### Goal of the exercise
Among the records below, find each line containing the word "times" and copy it.

### Provided records
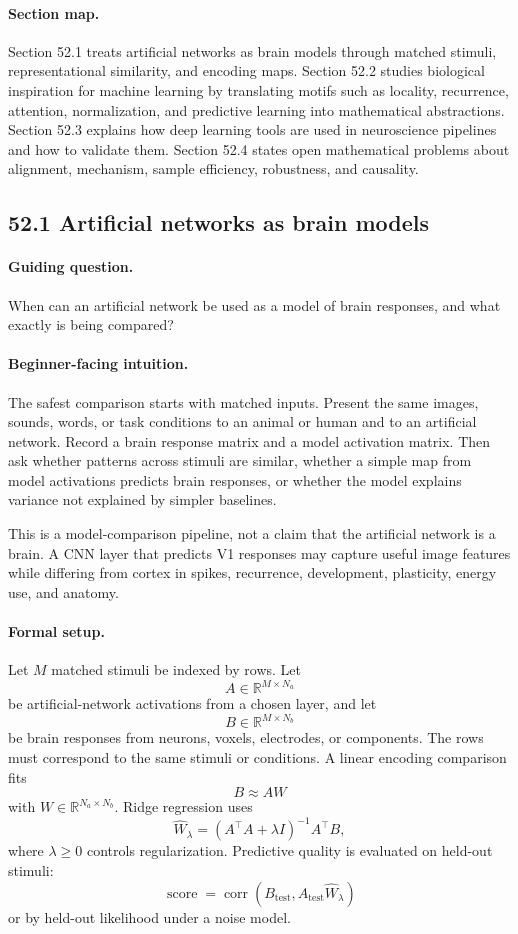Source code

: \paragraph{Section map.}
Section 52.1 treats artificial networks as brain models through matched stimuli, representational similarity, and encoding maps. Section 52.2 studies biological inspiration for machine learning by translating motifs such as locality, recurrence, attention, normalization, and predictive learning into mathematical abstractions. Section 52.3 explains how deep learning tools are used in neuroscience pipelines and how to validate them. Section 52.4 states open mathematical problems about alignment, mechanism, sample efficiency, robustness, and causality.

\subsection{52.1 Artificial networks as brain models}

\paragraph{Guiding question.}
When can an artificial network be used as a model of brain responses, and what exactly is being compared?

\paragraph{Beginner-facing intuition.}
The safest comparison starts with matched inputs. Present the same images, sounds, words, or task conditions to an animal or human and to an artificial network. Record a brain response matrix and a model activation matrix. Then ask whether patterns across stimuli are similar, whether a simple map from model activations predicts brain responses, or whether the model explains variance not explained by simpler baselines.

This is a model-comparison pipeline, not a claim that the artificial network is a brain. A CNN layer that predicts V1 responses may capture useful image features while differing from cortex in spikes, recurrence, development, plasticity, energy use, and anatomy.

\paragraph{Formal setup.}
Let \(M\) matched stimuli be indexed by rows. Let
\[
A\in\mathbb R^{M\times N_a}
\]
be artificial-network activations from a chosen layer, and let
\[
B\in\mathbb R^{M\times N_b}
\]
be brain responses from neurons, voxels, electrodes, or components. The rows must correspond to the same stimuli or conditions. A linear encoding comparison fits
\[
B\approx AW
\]
with \(W\in\mathbb R^{N_a\times N_b}\). Ridge regression uses
\[
\widehat W_\lambda=(A^\top A+\lambda I)^{-1}A^\top B,
\]
where \(\lambda\geq0\) controls regularization. Predictive quality is evaluated on held-out stimuli:
\[
\operatorname{score}=\operatorname{corr}\!\left(B_{\mathrm{test}},A_{\mathrm{test}}\widehat W_\lambda\right)
\]
or by held-out likelihood under a noise model.

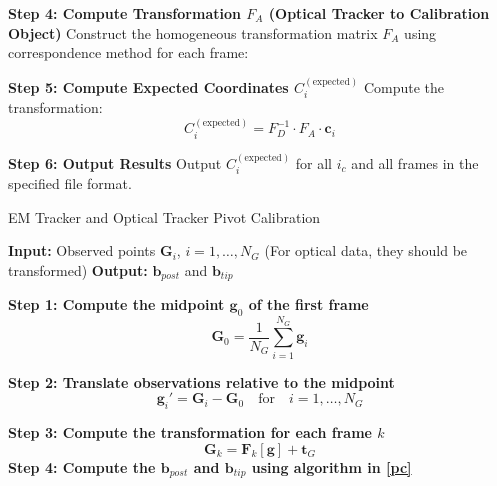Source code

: \documentclass[english,10pt,a4paper]{book}
\begin{document}
\begin{algorithm}[H]
\begin{algorithmic}[1]
    		\State \textbf{Step 4: Compute Transformation \( F_A \) (Optical Tracker to Calibration Object)}
    		\State Construct the homogeneous transformation matrix \( F_A \) using correspondence method for each frame:
    		
    		\State \textbf{Step 5: Compute Expected Coordinates \( C_i^{(\text{expected})} \)}
    		\State Compute the transformation:
    		\[
    		C_i^{(\text{expected})} = F_D^{-1} \cdot F_A \cdot \mathbf{c}_i
    		\]
    		
    		\State \textbf{Step 6: Output Results}
    		\State Output \( C_i^{(\text{expected})} \) for all \( i_c \) and all frames in the specified file format.
    		
    	\end{algorithmic}
    \end{algorithm}
    
    \begin{algorithm}[H]
    	\caption{EM Tracker and Optical Tracker Pivot Calibration}
    	\begin{algorithmic}[1]
    		\State \textbf{Input:} Observed points \( \mathbf{G}_i \), \( i = 1, \dots, N_G \) (For optical data, they should be transformed)
    		\State \textbf{Output:} \( \mathbf{b}_{post} \) and \( \mathbf{b}_{tip} \) 
    		
    		\State \textbf{Step 1: Compute the midpoint \( \mathbf{g}_0 \) of the first frame}
    		\[
    		\mathbf{G}_0 = \frac{1}{N_G} \sum_{i=1}^{N_G} \mathbf{g}_i
    		\]
    		
    		\State \textbf{Step 2: Translate observations relative to the midpoint}
    		\[
    		\mathbf{g}_i' = \mathbf{G}_i - \mathbf{G}_0 \quad \text{for} \quad i = 1, \dots, N_G
    		\]
    		
    		\State \textbf{Step 3: Compute the transformation for each frame \( k \)}
    		\[
    		\mathbf{G}_k = \mathbf{F}_k[\mathbf{g}] + \mathbf{t}_G
    		\]
    		\State \textbf{Step 4: Compute the \( \mathbf{b}_{post} \) and \( \mathbf{b}_{tip} \) using algorithm in \ref{pc}}
    	\end{algorithmic}
    \end{algorithm}
    \vspace{3cm}
\end{document}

### Solved exercise
A\in\mathbb R^{M\times N_a}
B\in\mathbb R^{M\times N_b}
with \(W\in\mathbb R^{N_a\times N_b}\). Ridge regression uses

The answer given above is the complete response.